When I return the dataframes using this function and try the following:

ws_test,rs_test = ROOT.ws_rs_contamination(ws_frame_no_clones,rs_frame_no_clones)
arr = ws_test.AsNumpy(["in_both"])

I get a segfault with the error pointing to this

     69     result_ptrs = {}
     70     for column in columns:
---> 71         column_type = df.GetColumnType(column)
     72         result_ptrs[column] = df.Take[column_type](column)

Is this an issue with gInterpreter and python or am I doing something wrong in my code?

Thanks


Please read tips for efficient and successful posting and posting code

_ROOT Version: v6.22


Hi @jcob ,
can you please post the full error output?
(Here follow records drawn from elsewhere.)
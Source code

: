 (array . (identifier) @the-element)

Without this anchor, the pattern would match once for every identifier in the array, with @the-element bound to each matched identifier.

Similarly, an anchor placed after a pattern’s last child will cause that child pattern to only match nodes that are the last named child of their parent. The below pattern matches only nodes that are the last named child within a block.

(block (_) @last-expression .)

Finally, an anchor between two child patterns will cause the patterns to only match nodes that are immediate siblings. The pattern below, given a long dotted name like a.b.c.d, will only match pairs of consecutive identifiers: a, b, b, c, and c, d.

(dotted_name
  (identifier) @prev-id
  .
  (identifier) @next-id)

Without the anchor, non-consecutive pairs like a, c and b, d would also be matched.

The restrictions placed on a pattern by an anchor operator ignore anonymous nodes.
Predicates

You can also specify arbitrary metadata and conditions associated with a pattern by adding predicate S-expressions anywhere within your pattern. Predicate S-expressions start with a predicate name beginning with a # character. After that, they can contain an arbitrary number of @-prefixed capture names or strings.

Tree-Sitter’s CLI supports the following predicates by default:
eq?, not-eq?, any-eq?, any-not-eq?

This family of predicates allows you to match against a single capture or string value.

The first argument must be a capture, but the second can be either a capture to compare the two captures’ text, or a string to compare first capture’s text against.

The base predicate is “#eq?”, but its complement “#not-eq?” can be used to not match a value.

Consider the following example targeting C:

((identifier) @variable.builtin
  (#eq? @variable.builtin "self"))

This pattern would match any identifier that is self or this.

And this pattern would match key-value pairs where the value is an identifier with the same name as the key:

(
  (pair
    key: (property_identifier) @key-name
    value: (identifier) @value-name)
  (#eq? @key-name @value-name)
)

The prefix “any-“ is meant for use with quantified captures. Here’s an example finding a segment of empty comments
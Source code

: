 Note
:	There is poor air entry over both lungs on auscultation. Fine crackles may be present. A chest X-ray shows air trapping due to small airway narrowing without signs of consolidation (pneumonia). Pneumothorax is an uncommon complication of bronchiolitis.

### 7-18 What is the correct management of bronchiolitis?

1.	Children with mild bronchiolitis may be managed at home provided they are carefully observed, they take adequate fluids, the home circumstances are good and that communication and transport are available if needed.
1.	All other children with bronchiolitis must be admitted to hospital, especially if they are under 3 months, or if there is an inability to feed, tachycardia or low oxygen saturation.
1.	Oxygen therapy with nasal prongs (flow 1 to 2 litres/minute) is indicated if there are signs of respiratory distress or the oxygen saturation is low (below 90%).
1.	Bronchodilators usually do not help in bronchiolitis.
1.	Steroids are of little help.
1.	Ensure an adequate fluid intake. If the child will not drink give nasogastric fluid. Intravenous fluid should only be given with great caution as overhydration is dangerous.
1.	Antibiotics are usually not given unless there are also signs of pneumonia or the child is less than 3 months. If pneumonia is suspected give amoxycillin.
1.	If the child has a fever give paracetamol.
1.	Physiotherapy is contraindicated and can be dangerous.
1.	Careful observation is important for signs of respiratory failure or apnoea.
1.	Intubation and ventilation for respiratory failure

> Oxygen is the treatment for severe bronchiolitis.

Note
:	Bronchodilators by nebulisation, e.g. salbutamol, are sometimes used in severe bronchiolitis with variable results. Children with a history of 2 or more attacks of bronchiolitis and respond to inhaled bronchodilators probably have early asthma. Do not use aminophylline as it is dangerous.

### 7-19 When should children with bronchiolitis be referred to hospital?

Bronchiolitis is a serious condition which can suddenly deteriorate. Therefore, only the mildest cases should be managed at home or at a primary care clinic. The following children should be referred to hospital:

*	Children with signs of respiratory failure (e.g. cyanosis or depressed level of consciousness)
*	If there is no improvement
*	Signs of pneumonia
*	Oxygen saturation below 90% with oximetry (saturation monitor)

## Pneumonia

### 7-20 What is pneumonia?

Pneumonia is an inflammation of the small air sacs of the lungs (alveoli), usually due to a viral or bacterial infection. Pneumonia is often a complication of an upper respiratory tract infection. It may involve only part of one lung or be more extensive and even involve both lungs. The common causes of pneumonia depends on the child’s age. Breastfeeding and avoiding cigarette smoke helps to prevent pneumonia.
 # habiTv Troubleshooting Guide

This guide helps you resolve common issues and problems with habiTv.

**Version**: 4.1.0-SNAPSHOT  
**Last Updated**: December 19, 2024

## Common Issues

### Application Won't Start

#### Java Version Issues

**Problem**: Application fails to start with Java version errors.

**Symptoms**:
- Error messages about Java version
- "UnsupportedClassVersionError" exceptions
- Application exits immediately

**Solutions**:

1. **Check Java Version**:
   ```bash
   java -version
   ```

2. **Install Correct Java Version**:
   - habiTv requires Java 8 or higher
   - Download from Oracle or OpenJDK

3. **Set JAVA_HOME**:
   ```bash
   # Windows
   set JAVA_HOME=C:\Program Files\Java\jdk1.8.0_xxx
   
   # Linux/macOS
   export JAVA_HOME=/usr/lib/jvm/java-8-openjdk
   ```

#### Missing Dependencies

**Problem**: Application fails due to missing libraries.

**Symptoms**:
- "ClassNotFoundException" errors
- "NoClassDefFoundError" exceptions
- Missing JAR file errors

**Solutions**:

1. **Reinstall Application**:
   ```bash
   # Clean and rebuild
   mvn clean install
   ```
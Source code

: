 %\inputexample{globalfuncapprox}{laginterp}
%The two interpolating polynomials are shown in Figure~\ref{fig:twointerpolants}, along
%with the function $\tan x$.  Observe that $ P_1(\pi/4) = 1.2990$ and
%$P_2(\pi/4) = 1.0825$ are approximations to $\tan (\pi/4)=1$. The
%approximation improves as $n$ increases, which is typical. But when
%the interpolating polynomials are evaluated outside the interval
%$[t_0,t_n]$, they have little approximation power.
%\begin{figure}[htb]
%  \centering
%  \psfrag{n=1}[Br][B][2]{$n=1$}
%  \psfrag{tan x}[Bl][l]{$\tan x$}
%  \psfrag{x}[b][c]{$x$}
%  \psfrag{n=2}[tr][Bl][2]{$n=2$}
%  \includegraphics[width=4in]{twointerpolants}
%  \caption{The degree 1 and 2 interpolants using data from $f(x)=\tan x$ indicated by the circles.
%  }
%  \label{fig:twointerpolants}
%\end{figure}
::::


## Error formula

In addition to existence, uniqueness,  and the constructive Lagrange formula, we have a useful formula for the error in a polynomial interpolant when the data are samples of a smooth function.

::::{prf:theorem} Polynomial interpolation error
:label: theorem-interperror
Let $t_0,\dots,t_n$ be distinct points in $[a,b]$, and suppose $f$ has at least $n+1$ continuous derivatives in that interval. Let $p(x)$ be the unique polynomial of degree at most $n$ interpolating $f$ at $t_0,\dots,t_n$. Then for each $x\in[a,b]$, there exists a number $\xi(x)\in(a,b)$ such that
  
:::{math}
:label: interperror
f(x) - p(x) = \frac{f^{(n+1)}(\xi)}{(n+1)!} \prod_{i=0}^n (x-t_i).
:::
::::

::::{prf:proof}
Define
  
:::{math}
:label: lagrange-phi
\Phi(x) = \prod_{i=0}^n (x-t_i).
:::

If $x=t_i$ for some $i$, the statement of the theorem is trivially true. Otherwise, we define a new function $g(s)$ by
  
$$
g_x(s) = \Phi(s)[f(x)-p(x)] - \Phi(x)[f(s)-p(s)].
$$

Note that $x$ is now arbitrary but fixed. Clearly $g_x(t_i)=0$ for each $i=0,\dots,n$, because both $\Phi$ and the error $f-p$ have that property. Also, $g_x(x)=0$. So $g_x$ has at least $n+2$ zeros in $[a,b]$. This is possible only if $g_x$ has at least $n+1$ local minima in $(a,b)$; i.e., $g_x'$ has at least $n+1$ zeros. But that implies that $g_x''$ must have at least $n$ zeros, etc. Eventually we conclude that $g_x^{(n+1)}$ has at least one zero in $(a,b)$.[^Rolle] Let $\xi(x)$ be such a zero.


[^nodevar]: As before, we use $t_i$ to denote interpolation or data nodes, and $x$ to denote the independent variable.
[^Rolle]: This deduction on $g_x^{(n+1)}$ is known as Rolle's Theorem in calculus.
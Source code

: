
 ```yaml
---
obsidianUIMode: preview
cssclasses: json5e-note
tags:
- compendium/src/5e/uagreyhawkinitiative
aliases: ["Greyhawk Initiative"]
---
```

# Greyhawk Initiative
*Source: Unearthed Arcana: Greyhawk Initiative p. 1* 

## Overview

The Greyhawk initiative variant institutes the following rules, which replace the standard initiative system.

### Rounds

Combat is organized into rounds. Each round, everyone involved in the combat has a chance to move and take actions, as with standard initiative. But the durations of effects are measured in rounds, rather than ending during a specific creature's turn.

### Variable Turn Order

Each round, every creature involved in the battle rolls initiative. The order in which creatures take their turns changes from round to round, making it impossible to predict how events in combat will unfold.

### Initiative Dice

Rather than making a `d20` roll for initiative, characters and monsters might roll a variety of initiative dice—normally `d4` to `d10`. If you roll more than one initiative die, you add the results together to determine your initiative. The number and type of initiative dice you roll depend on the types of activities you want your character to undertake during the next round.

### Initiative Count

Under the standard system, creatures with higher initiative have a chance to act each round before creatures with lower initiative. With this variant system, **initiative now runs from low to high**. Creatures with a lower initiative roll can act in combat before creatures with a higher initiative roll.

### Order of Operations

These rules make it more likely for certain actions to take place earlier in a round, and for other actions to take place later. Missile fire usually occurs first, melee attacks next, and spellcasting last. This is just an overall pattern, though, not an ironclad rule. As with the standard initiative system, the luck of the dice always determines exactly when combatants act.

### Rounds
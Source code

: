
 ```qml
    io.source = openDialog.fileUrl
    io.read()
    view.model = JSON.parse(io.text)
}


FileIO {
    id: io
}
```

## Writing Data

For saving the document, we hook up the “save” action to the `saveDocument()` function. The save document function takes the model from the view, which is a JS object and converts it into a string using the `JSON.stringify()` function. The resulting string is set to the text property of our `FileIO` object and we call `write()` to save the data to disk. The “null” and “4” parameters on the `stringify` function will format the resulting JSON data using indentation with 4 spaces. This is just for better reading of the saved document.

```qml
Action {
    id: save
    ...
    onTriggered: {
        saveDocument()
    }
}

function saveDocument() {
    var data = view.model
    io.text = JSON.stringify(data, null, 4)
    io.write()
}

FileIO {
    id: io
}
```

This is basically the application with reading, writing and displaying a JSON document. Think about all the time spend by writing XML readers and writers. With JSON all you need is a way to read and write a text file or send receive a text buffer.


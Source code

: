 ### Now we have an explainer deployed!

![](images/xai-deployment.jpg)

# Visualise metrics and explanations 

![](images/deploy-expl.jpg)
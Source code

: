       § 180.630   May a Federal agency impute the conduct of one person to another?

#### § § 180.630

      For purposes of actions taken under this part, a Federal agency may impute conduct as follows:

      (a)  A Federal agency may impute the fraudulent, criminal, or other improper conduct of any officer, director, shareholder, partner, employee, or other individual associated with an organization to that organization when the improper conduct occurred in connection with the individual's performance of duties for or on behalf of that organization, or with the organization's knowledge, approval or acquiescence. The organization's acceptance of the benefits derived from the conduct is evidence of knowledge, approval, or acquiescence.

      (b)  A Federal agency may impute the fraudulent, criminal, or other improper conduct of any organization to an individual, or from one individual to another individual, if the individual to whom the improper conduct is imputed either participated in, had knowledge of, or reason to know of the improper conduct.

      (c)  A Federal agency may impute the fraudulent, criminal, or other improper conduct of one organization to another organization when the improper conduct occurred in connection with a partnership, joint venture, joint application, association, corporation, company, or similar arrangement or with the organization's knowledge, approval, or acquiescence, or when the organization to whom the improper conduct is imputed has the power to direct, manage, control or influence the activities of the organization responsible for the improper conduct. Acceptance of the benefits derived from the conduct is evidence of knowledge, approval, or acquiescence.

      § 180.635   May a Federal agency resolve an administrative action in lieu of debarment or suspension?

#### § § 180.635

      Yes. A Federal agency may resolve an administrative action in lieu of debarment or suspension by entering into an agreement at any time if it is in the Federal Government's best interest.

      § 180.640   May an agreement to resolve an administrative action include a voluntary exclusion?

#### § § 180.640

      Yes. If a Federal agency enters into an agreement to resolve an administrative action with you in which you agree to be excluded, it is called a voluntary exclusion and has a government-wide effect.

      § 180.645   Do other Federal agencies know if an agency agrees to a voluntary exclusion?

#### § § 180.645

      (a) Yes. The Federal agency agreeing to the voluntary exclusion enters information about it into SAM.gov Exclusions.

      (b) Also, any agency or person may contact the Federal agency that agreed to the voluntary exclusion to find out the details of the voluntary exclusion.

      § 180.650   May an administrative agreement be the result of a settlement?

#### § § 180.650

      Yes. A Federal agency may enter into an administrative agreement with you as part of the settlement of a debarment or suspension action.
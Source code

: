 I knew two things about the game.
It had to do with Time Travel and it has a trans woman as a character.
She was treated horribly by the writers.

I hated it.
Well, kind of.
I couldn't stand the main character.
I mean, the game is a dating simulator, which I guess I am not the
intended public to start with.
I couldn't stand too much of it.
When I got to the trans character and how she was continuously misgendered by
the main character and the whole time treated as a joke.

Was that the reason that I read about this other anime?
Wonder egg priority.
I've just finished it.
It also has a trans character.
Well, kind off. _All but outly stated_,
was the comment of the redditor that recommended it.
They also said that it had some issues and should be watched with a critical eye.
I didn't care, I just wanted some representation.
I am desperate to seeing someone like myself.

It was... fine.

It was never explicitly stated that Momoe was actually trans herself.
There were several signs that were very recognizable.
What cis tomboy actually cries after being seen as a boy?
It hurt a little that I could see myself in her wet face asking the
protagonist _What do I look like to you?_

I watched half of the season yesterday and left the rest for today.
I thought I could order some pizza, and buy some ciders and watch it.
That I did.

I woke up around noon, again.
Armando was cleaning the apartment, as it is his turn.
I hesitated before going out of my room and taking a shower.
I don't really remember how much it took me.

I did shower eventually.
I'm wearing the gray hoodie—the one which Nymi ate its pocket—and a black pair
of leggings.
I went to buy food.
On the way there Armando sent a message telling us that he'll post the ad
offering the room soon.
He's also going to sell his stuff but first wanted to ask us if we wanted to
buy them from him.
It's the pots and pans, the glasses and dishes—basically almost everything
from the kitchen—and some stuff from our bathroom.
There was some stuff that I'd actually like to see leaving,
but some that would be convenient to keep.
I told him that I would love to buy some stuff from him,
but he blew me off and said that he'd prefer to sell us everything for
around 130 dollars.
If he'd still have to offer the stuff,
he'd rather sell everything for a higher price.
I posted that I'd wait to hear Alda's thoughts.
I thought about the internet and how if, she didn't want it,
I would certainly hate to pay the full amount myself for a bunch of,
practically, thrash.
Also can you check whether this still fails with a nightly build of ROOT?

Cheers,
Enrico

Hi @eguiraud,

The full error output is here:

     69     result_ptrs = {}
     70     for column in columns:
---> 71         column_type = df.GetColumnType(column)
     72         result_ptrs[column] = df.Take[column_type](column)
     73 

SegmentationViolation: string ROOT::RDF::RInterface<ROOT::Detail::RDF::RNodeBase,void>::GetColumnType(basic_string_view<char,char_traits<char> > column) =>
    SegmentationViolation: segfault in C++; program state was reset

I’ll try with a nightly build.

Thanks

Wow that’s a very short stacktrace, quite surprising – a lot of context is missing.
If the nightly builds also behave like that, I think we’ll need a self-contained reproducer that we can run on our side, together with sample data (just a few events should be enough). I don’t know how else to debug this (at first glance there is nothing wrong in your code).

Cheers,
Enrico

Hi @eguiraud,

I tried re-running this with the root nightlies (via conda) and it throws the same error. I’ll try and produce a reproducer for this.

Thanks